Quantum walks of a rubidium Bose-Einstein condensate and their applications

Abstract

A quantum walk in momentum space with a rubidium spinor Bose-Einstein condensate was recently realized in our research group by applying a periodic kicking potential as a walk operator and a resonant microwave pulse as a coin toss operator. The generated quantum walks appear to be stable for up to ten steps and then quickly transit to classical walks due to spontaneous emissions induced by laser beams of the walk operator. The quantum to classical walk transitions were investigated by introducing well-controlled spontaneous emissions with an external light source during quantum walks. Our findings demonstrate a scheme to control the robustness of the quantum walks and can also be applied to other cold atom experiments involving spontaneous emissions.
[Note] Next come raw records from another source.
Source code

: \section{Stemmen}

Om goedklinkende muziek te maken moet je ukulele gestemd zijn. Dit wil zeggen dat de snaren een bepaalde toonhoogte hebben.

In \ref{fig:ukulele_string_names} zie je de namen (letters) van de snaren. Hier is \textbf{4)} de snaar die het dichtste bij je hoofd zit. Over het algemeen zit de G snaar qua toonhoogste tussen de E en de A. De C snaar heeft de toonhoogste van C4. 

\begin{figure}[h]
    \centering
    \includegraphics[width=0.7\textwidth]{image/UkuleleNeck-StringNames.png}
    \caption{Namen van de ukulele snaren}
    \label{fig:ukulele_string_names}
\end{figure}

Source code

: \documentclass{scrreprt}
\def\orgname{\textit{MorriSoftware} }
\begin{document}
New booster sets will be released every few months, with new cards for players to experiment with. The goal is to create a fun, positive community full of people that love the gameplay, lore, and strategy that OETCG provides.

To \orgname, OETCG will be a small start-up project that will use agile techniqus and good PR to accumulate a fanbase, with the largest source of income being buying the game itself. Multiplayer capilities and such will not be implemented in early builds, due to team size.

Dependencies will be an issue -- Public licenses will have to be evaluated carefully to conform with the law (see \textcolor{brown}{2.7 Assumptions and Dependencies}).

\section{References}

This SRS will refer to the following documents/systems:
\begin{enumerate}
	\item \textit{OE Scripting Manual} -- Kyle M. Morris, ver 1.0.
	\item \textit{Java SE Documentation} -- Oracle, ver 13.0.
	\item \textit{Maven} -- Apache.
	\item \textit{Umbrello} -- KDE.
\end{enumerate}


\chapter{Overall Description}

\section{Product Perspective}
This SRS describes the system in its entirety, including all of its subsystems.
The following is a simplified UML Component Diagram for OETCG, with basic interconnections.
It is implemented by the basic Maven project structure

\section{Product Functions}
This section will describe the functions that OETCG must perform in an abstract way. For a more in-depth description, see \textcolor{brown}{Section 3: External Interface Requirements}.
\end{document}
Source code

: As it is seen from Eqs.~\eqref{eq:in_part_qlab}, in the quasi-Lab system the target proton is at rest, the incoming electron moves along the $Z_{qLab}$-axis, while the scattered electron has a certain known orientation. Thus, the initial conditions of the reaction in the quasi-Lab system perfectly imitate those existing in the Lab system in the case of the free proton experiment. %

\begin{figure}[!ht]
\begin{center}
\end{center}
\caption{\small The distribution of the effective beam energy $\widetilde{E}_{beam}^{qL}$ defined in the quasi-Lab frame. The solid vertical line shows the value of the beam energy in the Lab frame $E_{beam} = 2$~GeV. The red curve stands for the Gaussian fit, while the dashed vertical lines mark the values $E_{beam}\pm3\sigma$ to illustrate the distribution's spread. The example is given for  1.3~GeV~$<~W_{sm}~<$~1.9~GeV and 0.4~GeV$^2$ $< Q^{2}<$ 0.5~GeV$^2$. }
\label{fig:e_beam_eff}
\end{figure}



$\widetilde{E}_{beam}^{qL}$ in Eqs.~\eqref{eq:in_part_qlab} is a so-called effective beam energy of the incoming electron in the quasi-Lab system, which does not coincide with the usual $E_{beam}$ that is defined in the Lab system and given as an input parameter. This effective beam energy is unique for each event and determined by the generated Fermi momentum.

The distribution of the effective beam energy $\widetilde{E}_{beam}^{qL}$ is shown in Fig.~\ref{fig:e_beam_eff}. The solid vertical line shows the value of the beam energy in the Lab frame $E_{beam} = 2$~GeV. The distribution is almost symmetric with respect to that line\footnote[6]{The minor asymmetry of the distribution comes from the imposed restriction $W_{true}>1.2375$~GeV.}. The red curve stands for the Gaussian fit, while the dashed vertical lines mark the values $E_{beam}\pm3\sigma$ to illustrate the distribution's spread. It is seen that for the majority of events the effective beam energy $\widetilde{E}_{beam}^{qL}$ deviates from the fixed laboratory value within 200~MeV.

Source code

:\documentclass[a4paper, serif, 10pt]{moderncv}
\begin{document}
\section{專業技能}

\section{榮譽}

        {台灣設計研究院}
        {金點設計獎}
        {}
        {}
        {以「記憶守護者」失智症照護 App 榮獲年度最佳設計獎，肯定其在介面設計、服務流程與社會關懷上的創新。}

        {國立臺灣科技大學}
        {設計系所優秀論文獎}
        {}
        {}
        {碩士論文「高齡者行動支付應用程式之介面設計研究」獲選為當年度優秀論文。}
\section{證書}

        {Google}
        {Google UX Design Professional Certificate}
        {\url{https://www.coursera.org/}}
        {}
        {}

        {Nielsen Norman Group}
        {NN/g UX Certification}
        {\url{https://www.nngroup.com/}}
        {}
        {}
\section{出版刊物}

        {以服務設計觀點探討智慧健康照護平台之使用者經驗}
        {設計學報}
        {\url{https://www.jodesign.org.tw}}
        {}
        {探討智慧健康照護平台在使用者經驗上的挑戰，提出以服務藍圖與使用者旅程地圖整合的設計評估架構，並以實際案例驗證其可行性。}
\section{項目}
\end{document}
Our QW possessed behaviors that generally agreed with theoretical predictions; however, it also showed momentum distributions that were not adequately explained by the theory. A theoretical model is presented in which the coherent dynamics of the spinor condensate is sufficient to explain the experimental data without invoking the presence of a thermal cloud of atoms as in the original theory. These numerical findings are supported by an analytical prediction for the momentum distributions in the limit of zero-temperature condensates. This current model provides more complete explanations to the momentum-space QWs that can be applied to study quantum search algorithms and topological phases in Floquet-driven systems. Finally, a concrete theoretical proposal for detecting topological phase transitions in double kicked atom-optics kicked rotors with internal spin-1/2 degree of freedom is presented. Its implementation utilizes a kicked Bose-Einstein condensate evolving in one-dimensional momentum space. To reduce the influence of atom loss and phase decoherence, possible techniques to keep experimental durations short while maintaining a resonant experimental protocol are presented. Experimental limitations induced by phase noise, quasimomentum distributions, symmetries, and the ac-Stark shift are considered. These results thus suggest a feasible and optimized procedure for observing topological phase transitions in quantum kicked rotors.